Records from a collection
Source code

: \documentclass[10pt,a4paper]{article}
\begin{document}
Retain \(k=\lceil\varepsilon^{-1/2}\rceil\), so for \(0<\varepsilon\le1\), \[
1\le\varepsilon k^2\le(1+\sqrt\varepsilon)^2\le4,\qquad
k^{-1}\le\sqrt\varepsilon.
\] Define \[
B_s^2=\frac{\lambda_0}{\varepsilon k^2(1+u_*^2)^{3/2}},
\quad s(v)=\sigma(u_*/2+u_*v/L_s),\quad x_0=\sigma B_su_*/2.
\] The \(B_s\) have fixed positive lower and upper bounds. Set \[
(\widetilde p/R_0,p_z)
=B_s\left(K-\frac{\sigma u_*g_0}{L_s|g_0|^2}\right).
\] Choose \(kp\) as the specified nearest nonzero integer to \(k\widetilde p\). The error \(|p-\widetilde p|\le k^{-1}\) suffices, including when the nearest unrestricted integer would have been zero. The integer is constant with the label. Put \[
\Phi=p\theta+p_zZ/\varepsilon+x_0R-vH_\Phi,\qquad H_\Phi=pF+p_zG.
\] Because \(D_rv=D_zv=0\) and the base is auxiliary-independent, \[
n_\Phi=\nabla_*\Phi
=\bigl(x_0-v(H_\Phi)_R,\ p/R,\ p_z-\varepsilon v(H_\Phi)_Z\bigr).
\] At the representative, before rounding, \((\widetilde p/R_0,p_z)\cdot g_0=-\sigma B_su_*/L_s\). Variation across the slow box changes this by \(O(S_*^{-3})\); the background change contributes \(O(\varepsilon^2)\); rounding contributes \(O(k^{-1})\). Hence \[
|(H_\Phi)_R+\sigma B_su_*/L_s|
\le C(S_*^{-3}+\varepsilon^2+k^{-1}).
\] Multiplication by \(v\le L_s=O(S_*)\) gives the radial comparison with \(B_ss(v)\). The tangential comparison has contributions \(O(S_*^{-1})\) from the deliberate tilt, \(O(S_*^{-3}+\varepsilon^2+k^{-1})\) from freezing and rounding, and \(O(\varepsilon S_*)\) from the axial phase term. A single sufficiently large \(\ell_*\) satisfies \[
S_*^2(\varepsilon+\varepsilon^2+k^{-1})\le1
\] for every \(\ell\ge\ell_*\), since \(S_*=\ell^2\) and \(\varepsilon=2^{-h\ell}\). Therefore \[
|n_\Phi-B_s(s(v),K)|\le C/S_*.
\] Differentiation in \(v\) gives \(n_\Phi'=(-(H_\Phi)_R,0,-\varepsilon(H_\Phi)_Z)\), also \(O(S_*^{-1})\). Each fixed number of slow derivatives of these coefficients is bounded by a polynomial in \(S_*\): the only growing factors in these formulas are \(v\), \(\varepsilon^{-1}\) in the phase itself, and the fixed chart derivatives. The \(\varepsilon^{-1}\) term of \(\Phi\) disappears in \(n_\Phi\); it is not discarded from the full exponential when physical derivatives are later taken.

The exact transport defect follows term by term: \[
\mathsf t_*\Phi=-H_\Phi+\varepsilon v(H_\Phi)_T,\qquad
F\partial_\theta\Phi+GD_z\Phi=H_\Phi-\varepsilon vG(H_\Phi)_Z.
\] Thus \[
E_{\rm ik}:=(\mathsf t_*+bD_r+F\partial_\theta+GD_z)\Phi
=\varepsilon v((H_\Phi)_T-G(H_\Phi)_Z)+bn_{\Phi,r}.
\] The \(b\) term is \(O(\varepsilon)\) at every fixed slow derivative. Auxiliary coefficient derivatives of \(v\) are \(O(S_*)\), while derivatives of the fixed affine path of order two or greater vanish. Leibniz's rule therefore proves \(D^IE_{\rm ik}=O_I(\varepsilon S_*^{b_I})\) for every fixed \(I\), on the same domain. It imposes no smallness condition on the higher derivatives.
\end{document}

**Task objective**
Please return every line of the records above that contains the word "mathsf".

**Completed exercise**
\mathsf t_*\Phi=-H_\Phi+\varepsilon v(H_\Phi)_T,\qquad
E_{\rm ik}:=(\mathsf t_*+bD_r+F\partial_\theta+GD_z)\Phi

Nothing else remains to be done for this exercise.